### Data for analysis
__________

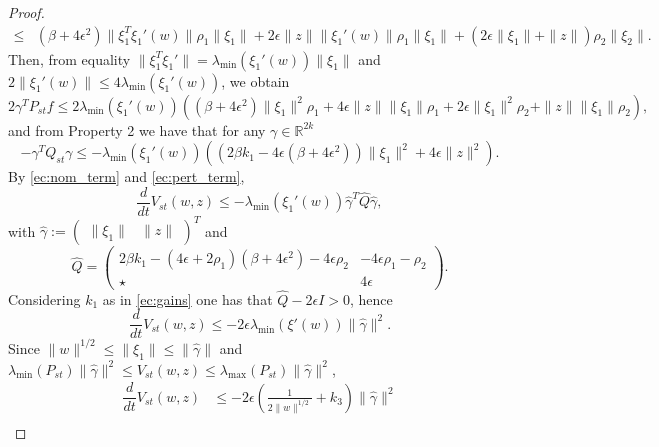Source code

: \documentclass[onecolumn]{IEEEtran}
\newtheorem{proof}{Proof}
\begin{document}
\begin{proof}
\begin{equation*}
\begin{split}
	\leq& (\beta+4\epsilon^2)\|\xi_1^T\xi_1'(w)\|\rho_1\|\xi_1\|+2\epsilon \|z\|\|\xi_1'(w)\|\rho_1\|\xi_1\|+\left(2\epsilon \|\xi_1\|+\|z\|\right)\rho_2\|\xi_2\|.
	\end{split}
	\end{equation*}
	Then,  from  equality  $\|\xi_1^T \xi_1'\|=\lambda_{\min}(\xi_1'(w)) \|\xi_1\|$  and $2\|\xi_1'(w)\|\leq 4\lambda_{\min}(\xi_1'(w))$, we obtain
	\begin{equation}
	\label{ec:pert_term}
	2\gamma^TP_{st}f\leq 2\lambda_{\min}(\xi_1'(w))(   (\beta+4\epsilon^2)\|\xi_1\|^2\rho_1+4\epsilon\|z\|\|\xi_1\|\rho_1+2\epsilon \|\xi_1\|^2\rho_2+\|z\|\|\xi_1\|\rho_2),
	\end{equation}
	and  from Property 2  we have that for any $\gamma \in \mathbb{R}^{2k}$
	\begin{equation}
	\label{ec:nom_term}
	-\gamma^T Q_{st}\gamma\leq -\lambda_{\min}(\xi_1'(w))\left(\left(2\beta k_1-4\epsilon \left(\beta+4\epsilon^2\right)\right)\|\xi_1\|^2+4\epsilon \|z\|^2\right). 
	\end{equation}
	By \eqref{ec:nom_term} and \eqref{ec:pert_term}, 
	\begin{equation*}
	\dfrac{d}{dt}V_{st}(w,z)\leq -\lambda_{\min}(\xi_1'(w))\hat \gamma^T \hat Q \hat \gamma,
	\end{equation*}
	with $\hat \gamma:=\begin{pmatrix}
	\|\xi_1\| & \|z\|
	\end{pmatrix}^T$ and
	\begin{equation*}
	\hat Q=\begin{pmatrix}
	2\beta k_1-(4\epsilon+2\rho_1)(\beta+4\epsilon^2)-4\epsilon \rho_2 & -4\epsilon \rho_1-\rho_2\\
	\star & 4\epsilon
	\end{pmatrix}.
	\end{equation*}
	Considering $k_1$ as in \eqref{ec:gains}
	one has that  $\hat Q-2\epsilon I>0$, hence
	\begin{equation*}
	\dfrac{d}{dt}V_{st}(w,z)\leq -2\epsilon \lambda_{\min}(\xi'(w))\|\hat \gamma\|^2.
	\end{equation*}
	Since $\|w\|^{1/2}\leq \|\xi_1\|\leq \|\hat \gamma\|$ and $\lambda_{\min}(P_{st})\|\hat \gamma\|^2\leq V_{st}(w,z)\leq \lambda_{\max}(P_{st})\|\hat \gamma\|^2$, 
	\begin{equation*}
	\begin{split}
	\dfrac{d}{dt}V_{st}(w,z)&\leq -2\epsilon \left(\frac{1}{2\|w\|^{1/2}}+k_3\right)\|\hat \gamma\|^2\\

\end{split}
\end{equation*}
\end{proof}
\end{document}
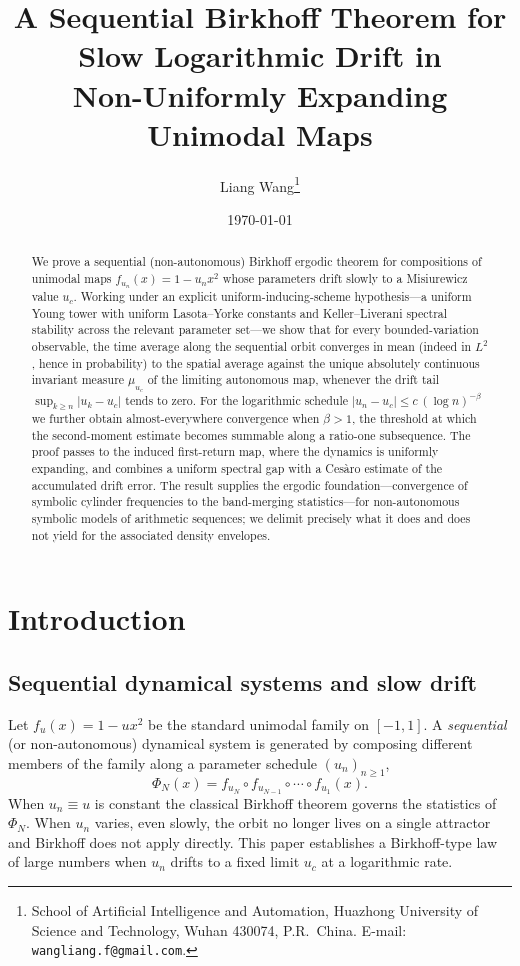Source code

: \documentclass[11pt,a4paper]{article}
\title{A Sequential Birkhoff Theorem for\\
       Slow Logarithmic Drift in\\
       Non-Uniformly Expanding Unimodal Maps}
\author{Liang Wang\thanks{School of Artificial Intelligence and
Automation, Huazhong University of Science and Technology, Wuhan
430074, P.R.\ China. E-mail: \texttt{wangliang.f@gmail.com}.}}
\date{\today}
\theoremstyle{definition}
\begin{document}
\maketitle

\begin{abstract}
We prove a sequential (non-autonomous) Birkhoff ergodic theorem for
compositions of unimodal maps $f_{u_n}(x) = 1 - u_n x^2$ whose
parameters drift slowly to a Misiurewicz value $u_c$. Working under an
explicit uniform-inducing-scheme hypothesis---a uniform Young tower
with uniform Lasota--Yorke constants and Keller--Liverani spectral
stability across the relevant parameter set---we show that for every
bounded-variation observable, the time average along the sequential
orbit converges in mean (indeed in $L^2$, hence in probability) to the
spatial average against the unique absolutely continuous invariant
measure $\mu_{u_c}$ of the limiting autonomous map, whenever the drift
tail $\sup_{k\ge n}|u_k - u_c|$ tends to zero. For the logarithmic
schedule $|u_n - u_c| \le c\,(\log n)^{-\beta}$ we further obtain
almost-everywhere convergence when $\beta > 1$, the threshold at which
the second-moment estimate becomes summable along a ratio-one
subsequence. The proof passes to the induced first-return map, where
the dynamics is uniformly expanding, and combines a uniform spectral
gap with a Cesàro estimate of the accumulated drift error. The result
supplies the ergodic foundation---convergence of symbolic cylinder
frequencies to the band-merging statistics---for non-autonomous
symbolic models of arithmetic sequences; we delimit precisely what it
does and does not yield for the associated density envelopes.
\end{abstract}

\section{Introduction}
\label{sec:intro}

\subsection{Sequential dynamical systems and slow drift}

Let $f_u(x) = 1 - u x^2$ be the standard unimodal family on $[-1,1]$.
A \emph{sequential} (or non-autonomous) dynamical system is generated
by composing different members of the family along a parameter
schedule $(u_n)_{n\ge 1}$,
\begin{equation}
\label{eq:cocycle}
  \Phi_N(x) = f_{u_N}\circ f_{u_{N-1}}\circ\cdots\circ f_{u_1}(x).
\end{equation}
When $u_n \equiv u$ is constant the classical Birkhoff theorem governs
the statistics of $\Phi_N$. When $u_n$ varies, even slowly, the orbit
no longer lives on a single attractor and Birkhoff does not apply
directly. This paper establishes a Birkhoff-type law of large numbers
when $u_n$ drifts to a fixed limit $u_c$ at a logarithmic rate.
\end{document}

__________

### What is required
In the entries, find the line containing "Let $f_u(x) = 1" and output it and all remaining lines exactly.

### Solution below
Let $f_u(x) = 1 - u x^2$ be the standard unimodal family on $[-1,1]$.
A \emph{sequential} (or non-autonomous) dynamical system is generated
by composing different members of the family along a parameter
schedule $(u_n)_{n\ge 1}$,
\begin{equation}
\label{eq:cocycle}
  \Phi_N(x) = f_{u_N}\circ f_{u_{N-1}}\circ\cdots\circ f_{u_1}(x).
\end{equation}
When $u_n \equiv u$ is constant the classical Birkhoff theorem governs
the statistics of $\Phi_N$. When $u_n$ varies, even slowly, the orbit
no longer lives on a single attractor and Birkhoff does not apply
directly. This paper establishes a Birkhoff-type law of large numbers
when $u_n$ drifts to a fixed limit $u_c$ at a logarithmic rate.
\end{document}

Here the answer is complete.